EXERCISE DETAILS:
Look for "ksoichiro" in the records and copy every line that has it.

AVAILABLE DATA:
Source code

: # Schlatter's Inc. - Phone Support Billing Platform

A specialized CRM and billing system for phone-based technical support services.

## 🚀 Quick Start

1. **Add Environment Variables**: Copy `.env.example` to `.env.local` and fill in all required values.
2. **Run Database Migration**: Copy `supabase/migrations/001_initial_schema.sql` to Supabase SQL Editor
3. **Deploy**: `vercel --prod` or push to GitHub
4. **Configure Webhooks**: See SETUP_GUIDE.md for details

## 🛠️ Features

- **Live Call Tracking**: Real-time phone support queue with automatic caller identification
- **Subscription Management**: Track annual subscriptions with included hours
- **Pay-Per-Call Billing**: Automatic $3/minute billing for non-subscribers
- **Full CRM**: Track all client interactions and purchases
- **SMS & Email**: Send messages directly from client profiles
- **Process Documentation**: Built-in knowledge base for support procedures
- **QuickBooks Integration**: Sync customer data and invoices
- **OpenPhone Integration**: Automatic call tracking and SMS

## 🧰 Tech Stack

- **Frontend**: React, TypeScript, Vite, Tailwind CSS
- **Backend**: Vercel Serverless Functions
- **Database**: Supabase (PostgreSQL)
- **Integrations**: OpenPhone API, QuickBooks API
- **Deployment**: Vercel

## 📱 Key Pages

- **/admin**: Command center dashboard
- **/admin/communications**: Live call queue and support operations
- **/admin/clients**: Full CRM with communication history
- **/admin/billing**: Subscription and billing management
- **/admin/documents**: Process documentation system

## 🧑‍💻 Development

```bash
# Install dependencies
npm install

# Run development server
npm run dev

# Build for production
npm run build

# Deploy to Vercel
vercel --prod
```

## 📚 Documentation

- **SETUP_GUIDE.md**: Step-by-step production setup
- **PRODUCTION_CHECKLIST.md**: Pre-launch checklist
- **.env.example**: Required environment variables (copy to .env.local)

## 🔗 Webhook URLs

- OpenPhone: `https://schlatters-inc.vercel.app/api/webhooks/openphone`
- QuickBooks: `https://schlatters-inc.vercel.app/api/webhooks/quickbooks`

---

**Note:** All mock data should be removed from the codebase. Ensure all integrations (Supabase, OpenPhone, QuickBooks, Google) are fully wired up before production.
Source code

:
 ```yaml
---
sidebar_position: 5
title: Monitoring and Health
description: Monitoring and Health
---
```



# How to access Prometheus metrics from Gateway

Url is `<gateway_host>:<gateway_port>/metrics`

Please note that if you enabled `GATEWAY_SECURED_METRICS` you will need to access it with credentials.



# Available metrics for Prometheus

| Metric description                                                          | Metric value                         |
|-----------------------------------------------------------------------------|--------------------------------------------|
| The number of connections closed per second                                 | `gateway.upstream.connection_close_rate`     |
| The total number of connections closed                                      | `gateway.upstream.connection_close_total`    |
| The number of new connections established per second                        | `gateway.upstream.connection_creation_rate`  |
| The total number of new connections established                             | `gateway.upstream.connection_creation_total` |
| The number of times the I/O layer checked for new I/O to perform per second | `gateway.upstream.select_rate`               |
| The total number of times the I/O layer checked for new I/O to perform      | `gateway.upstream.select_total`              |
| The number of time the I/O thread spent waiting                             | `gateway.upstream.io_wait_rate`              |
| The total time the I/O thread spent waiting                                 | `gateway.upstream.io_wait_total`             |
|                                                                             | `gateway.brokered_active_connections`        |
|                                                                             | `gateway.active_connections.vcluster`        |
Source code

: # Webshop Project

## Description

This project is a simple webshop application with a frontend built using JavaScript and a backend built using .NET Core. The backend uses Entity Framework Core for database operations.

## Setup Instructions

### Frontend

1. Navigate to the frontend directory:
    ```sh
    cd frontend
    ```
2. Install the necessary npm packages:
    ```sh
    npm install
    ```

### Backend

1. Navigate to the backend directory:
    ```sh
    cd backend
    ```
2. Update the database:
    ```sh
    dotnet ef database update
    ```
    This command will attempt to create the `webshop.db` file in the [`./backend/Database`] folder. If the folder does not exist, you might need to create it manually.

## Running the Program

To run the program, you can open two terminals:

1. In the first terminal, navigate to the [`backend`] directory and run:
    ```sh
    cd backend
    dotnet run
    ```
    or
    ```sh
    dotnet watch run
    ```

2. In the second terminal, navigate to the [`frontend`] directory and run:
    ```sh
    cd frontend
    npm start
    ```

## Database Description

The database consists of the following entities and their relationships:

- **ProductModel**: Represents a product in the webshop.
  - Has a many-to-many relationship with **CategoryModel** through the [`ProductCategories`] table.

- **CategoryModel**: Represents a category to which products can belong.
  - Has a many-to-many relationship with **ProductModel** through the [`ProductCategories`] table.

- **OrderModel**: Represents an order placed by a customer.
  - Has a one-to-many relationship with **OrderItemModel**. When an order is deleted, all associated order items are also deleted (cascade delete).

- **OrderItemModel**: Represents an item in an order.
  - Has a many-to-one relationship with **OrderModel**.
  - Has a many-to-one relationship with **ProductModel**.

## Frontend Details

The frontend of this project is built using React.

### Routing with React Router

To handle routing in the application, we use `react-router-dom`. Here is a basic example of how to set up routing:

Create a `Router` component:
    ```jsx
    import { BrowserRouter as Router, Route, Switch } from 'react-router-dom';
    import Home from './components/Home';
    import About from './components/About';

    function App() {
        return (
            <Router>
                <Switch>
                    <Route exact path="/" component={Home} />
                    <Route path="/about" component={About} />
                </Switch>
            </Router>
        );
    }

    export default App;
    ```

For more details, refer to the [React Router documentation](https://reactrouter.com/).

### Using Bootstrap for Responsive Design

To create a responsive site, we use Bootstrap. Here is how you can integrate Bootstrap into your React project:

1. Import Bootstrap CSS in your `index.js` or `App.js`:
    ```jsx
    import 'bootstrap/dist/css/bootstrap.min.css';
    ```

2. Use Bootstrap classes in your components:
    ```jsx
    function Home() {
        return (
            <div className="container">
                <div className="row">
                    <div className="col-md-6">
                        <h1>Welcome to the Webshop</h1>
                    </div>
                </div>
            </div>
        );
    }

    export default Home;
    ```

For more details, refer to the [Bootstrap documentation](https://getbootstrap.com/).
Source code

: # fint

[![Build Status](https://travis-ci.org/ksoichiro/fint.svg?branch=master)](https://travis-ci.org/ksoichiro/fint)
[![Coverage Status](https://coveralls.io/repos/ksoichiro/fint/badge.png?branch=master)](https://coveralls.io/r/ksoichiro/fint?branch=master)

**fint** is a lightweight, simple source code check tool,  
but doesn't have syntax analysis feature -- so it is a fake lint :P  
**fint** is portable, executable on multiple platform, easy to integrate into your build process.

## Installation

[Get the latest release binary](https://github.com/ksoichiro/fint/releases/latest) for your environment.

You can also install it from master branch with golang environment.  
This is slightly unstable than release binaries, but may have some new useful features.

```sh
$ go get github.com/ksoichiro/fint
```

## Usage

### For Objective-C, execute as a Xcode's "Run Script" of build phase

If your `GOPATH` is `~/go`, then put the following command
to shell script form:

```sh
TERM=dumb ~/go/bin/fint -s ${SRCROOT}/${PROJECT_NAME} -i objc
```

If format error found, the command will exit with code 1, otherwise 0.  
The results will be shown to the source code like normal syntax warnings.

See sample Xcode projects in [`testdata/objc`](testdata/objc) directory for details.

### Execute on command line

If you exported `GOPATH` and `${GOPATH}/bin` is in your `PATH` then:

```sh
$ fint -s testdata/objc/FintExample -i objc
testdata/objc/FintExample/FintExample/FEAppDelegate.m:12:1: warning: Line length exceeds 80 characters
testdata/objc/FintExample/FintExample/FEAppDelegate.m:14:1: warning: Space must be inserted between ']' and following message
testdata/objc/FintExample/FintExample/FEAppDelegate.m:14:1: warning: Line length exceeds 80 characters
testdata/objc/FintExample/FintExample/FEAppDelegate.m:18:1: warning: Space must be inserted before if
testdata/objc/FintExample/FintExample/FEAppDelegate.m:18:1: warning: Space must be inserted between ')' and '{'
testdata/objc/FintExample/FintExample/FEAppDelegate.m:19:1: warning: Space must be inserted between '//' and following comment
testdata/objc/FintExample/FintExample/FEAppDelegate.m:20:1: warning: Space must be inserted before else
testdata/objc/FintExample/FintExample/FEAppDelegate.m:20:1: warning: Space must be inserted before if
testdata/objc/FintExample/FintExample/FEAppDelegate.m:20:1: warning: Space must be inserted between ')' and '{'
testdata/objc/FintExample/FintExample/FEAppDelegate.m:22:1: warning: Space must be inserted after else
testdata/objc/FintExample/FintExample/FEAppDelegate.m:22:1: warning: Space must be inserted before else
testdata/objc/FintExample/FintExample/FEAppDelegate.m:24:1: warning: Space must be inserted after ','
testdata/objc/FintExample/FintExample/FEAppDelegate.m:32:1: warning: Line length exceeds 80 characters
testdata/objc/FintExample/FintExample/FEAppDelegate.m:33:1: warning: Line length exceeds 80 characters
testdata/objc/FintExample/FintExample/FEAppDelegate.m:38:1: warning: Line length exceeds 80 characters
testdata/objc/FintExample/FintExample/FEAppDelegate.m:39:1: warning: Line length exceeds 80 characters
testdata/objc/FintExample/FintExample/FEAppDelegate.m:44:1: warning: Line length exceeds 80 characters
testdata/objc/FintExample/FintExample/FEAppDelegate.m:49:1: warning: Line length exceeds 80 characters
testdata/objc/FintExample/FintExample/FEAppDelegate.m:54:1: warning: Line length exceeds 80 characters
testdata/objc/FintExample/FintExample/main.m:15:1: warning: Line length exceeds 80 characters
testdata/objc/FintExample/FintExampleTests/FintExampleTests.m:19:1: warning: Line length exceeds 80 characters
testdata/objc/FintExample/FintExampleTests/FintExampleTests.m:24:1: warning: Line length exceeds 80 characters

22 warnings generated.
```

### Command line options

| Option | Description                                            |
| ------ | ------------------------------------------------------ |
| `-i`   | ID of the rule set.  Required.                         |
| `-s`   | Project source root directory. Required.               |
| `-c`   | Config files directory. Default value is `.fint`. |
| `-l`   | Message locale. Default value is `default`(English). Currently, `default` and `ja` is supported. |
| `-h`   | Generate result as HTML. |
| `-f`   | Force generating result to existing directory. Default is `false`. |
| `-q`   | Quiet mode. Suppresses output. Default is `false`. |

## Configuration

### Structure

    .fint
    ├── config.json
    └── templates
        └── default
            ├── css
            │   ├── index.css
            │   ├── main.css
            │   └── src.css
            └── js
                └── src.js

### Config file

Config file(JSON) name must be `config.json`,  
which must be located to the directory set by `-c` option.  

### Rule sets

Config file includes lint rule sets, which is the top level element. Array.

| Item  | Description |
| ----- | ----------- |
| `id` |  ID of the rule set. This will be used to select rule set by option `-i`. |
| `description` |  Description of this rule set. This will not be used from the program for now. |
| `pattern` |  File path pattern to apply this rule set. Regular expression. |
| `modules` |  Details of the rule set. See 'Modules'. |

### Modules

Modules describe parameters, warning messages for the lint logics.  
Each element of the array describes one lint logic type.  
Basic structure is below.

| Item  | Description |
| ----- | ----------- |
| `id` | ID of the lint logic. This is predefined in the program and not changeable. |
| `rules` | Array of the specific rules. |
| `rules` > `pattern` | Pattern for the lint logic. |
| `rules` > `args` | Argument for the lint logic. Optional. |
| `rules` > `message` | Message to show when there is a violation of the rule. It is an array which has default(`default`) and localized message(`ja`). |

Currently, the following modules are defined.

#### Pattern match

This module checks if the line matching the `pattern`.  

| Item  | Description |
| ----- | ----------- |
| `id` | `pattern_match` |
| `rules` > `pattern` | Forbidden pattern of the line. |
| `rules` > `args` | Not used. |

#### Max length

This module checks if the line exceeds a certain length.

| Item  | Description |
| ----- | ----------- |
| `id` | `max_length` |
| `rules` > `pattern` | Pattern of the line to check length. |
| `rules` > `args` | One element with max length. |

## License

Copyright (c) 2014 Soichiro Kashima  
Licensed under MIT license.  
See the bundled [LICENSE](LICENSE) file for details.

EXERCISE RESPONSE:
[![Build Status](https://travis-ci.org/ksoichiro/fint.svg?branch=master)](https://travis-ci.org/ksoichiro/fint)
[![Coverage Status](https://coveralls.io/repos/ksoichiro/fint/badge.png?branch=master)](https://coveralls.io/r/ksoichiro/fint?branch=master)
[Get the latest release binary](https://github.com/ksoichiro/fint/releases/latest) for your environment.
$ go get github.com/ksoichiro/fint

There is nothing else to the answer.